近年では、太陽光発電所における盗難の報告が相次いでいます。以下はその事例です。
中川水循環センターの太陽光発電所ケーブル盗難について(埼玉県)
防犯や万が一の際の保険などのコストも含めて、事業計画を立てる必要があります。
4-4. 太陽光パネルの廃棄・リサイクル問題
4つめは「太陽光パネルの廃棄・リサイクル問題」です。
太陽光発電システムは、一般的に20年以上の長期にわたって使用されます。将来的には、老朽化した太陽光パネルや関連機器の廃棄・リサイクルの問題が生じます。
廃棄コストの相場は、kWあたり2万円〜(50kWなら100万円〜)と高額で、収益を圧迫する要因となります。
【太陽光パネルの廃棄・リサイクルの課題】
・廃棄物処理コスト:将来、寿命を迎える太陽光パネルの廃棄に備えて、資金計画を事前に見直す必要があります。

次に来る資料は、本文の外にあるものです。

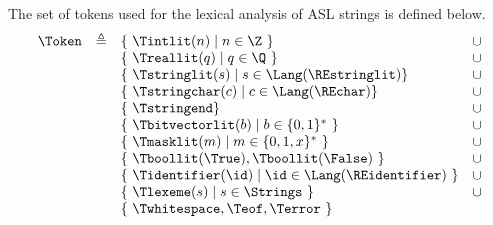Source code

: \hypertarget{def-token}{}
The set of tokens used for the lexical analysis of ASL strings is defined below.
\[
\begin{array}{rcll}
\Token &\triangleq& \{\ \Tintlit(n) \;|\; n\in\Z\ \} & \cup\\
        & & \{\ \Treallit(q) \;|\; q\in\Q\ \} & \cup\\
        & & \{\ \Tstringlit(s) \;|\; s\in \Lang(\REstringlit) \} & \cup\\
        & & \{\ \Tstringchar(c) \;|\; c \in \Lang(\REchar) \} & \cup\\
        & & \{\ \Tstringend \} & \cup\\
        & & \{\ \Tbitvectorlit(b) \;|\; b\in\{0,1\}^*\ \} & \cup\\
        & & \{\ \Tmasklit(m) \;|\; m\in\{0,1,x\}^*\ \} & \cup\\
        & & \{\ \Tboollit(\True), \Tboollit(\False)\ \} & \cup \\
        & & \{\ \Tidentifier(\id) \;|\; \id\in \Lang(\REidentifier)\ \} & \cup \\
        & & \{\ \Tlexeme(s) \;|\; s\in\Strings\ \} & \cup \\
        & & \{\ \Twhitespace, \Teof, \Terror\ \} &
\end{array}
\]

・有害物質の存在:一部のパネルには鉛やカドミウムなどの有害物質が含まれており、その適切な処理と環境汚染防止が必要です。
・リサイクルの選択肢:現時点で太陽光パネルのリサイクル技術はまだ発展途上です。将来的にリサイクルのコストが減少するかどうかは不透明です。

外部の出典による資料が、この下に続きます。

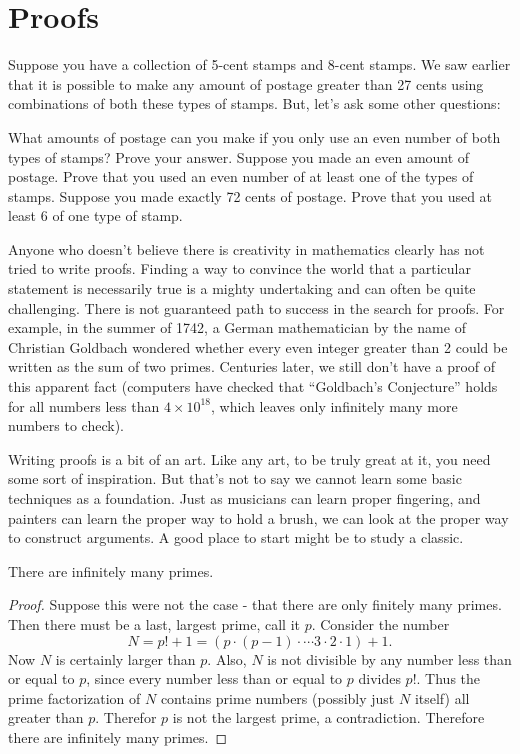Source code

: \documentclass[12pt]{article}
\begin{document}
\section{Proofs}
\begin{activity}
Suppose you have a collection of 5-cent stamps and 8-cent stamps.  We saw earlier that it is possible to make any amount of postage greater than 27 cents using combinations of both these types of stamps.  But, let's ask some other questions:
\begin{questions}
\question What amounts of postage can you make if you only use an even number of both types of stamps? Prove your answer.
\vfill
\question Suppose you made an even amount of postage.  Prove that you used an even number of at least one of the types of stamps.
\vfill
\question Suppose you made exactly 72 cents of postage.  Prove that you used at least 6 of one type of stamp.
\vfill
\end{questions}

\end{activity}


Anyone who doesn't believe there is creativity in mathematics clearly has not tried to write proofs.  Finding a way to convince the world that a particular statement is necessarily true is a mighty undertaking and can often be quite challenging.  There is not guaranteed path to success in the search for proofs.  For example, in the summer of 1742, a German mathematician by the name of Christian Goldbach wondered whether every even integer greater than 2 could be written as the sum of two primes.  Centuries later, we still don't have a proof of this apparent fact (computers have checked that ``Goldbach's Conjecture'' holds for all numbers less than $4\times 10^{18}$, which leaves only infinitely many more numbers to check). 

Writing proofs is a bit of an art.  Like any art, to be truly great at it, you need some sort of inspiration.  But that's not to say we cannot learn some basic techniques as a foundation.  Just as musicians can learn proper fingering, and painters can learn the proper way to hold a brush, we can look at the proper way to construct arguments.  A good place to start might be to study a classic.


 \begin{theorem}
  There are infinitely many primes.
 \end{theorem}
 
 \begin{proof}
  Suppose this were not the case - that there are only finitely many primes.  Then there must be a last, largest prime, call it $p$. Consider the number 
  \[N = p! + 1 = (p \cdot (p-1) \cdot \cdots 3\cdot 2 \cdot 1) + 1.\]
  Now $N$ is certainly larger than $p$.  Also, $N$ is not divisible by any number less than or equal to $p$, since every number less than or equal to $p$ divides $p!$.  Thus the prime factorization of $N$ contains prime numbers (possibly just $N$ itself) all greater than $p$.  Therefor $p$ is not the largest prime, a contradiction.  Therefore there are infinitely many primes.
 \end{proof}
 
\end{document}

なお、2022年7月から、太陽光発電設備の廃棄等費⽤積⽴制度がスタートしました。
10kW以上のFIT/FIP認定を取得している太陽光発電設備は、売電収入より廃棄等費用の積立を行うことが義務付けられています。
詳しくは資源エネルギー庁の以下資料にてご確認ください。
太陽光発電設備の廃棄等費⽤積⽴制度について(資源エネルギー庁)
5. 太陽光発電の投資でリスクを下げる重要ポイント
最後に、できる限り太陽光発電投資のリスクを下げて成功に導くための重要ポイントを3つ、お伝えします。
1.中古の既存FIT案件を選ぶ
2.新規案件なら50kW以上の太陽光発電を選ぶ
3.所有地の土地活用は多様な選択肢を検討する
5-1. 中古の既存FIT案件を選ぶ
1つめの重要ポイントは「中古の既存FIT案件を選ぶ」です。
太陽光発電投資のリスクを下げるうえで、中古の既存FIT案件を選ぶことは有効な方法です。
中古の既存FIT案件を選ぶメリット
・買取価格の固定:中古のFIT案件は、発電開始から20年間の買取価格が固定されているため、長期にわたって安定した収入が見込めます。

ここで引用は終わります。